Hayes finished his workout. Left without looking over at Morgan, and believed—hoped, maybe—that Morgan ignored him too.
He was in the locker room, taping his stick, gear half-off, half-on, when Jasper plopped down next to him. “Hey,” he said.
Hayes nodded at his friend, pretty sure that he didn’t have to tell him the last thing he felt like right now was making small talk.
He wanted to go to practice, then head home. Lick his wounds in peace. Maybe call Zach when he’d finally rehashed all the layers of that conversation and felt like he could actually talk about it.
But Jasper looked at him expectantly. “You alright?”
“Why wouldn’t I be?” It was so much easier to turn the whole thing onto Jasper than to tell him no, I’m not alright. He was the captain, he couldn’t afford to not be alright.
Jasper shot him a look. “I told you, you’ve been weird and quiet. You can talk to me, you know?”
He knew it. But nobody on the team had figured out about him and Morgan yet and he wasn’t about to start telling anyone now. He couldn’t actually imagine admitting the truth to Finn, but if he was ever going to go there, Finn kind of had to be the first person to know.
“Yeah, of course,” Hayes said.
Not Jasper, even as tempting it was to blurt out in the middle of the locker room, I used to be in love with Morgan Reynolds and having him around is kind of killing me.
It would probably feel better if Jasper at least looked at him with sympathy and understanding, not just sympathy.

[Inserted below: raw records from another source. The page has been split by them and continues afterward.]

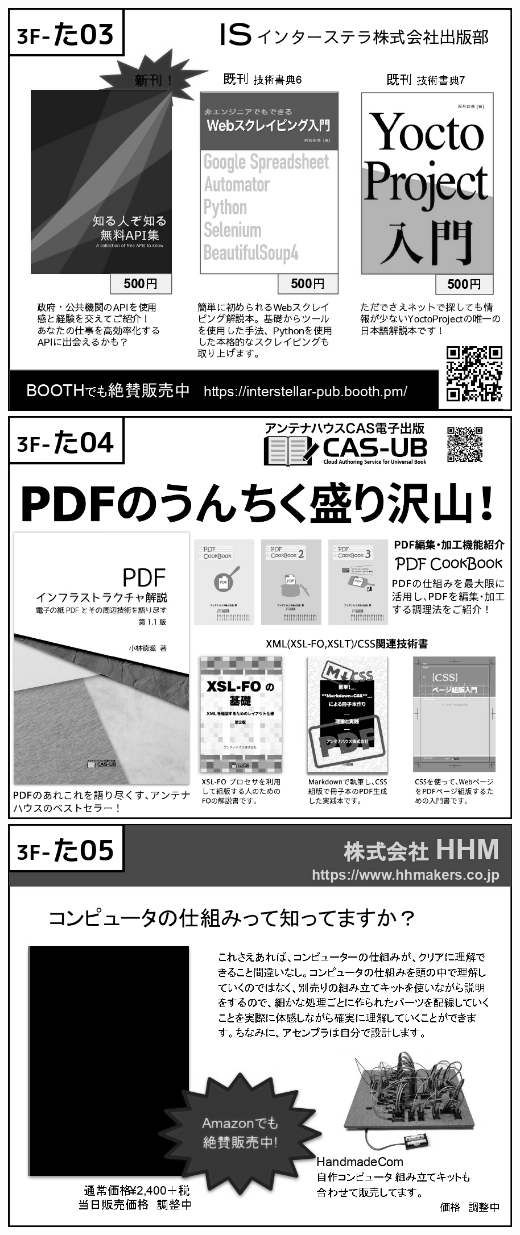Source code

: \begin{center}
\includegraphics[width=0.9\linewidth]{images/circle-appeals/3F-た03.jpg}
\includegraphics[width=0.9\linewidth]{images/circle-appeals/3F-た04.jpg}
\includegraphics[width=0.9\linewidth]{images/circle-appeals/3F-た05.jpg}

\end{center}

Jasper made a frustrated noise. “You don’t have to shoulder all the burdens alone, you know? I’m your A. I can be there for you. I want to be there for you.”
“I know, and you are,” Hayes said, patting him on the knee. “We’re good, I promise.”
It’s just me that isn’t good.
But Hayes had to believe that someday he might be able to say it—to Jasper, to any of his other teammates—and actually mean it. Maybe today had been the first day in making that possible.